The seven hydrological layers are denoted by the letters D, R, A, S, T, I, and C, and the subscripts r and w signify ranking and weights. The DRASTIC index is calculated by multiplying each layer’s ranking by its weight and adding the resulting values together. Subsequently, the seven hydrological layers were weighted to show their corresponding influence as regards each other. Additionally, two categories of sensibility analysis were also conducted. Spatial data investigation and digital mapping are executed in the GIS platform.
Preparation of thematic maps
The seven hydrological criteria were created as thematic layers from a variety of data and references. The depth of groundwater (D) refers to the distance between the surface of the earth and the water table.
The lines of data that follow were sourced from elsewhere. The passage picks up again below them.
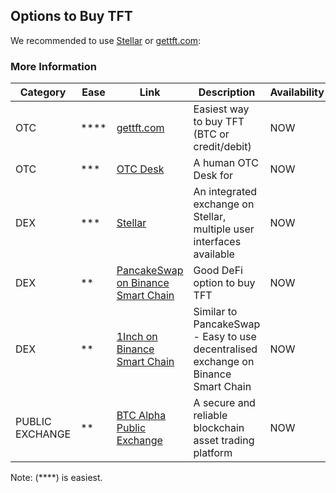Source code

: ## Options to Buy TFT

We recommended to use [Stellar](tft_stellar_dex) or [gettft.com](https://gettft.com/):

### More Information

| Category        | Ease  | Link                                                   | Description                                                                        | Availability |
| --------------- | ----- | ------------------------------------------------------ | ---------------------------------------------------------------------------------- | ------------ |
| OTC              | ****  | [gettft.com](https://gettft.com/) | Easiest way to buy TFT (BTC or credit/debit)                     | NOW          |
| OTC               | ***  | [OTC Desk](tft_otc) | A human OTC Desk for                    | NOW          |
| DEX             | ***     | [Stellar](tft_stellar_dex)                    | An integrated exchange on Stellar, multiple user interfaces available                                                  | NOW          |
| DEX | **   | [PancakeSwap on Binance Smart Chain](tft_binance_defi) | Good DeFi option to buy TFT                    | NOW          |
| DEX | **   | [1Inch on Binance Smart Chain](tft_1inch)              | Similar to PancakeSwap - Easy to use decentralised exchange on Binance Smart Chain | NOW          |
| PUBLIC EXCHANGE | **    | [BTC Alpha Public Exchange](tft_btc_alpha)             | A secure and reliable blockchain asset trading platform                            | NOW          |

Note: (****) is easiest.

<!-- | THREEFOLD       | ***** | [GET TFT WEB](https://gettft.com)                      | Easiest way how to buy TFT                                                         | NOW          | -->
Deeper water table impose slighter casualty for pollution to take place. Depth to groundwater criteria has been ascribed with a corresponding weight of 5. Depth to groundwater influences the duration for a pollution to experience physicochemical and biological responses. With a decline in depth of groundwater, the possibility of groundwater pollution upsurges. This criterion was obtained from well log data of 13 boreholes drilled within the study area. The borehole position vector map was produced appertaining to GPS examination and spatial dissemination map of groundwater was generated by interpolation via IDW approach.
The volume of water that percolates the earth’s surface and gets to the saturated areas is known as net recharge (R). On a yearly basis, it is the overall volume of water (in mm) that percolates into saturated areas. The amount of recharge varies from 0.012 to 0.12 cm/year in the research region. It functions as a substantial conduit for conveying the pollutants. It conveys the pollutants to the aquifer vertically. The study area’s net recharge was computed using the Piscopo method (Kaliraj et al. 2015), which is a best field-based approach. The corresponding weight of 4 was given to net recharge.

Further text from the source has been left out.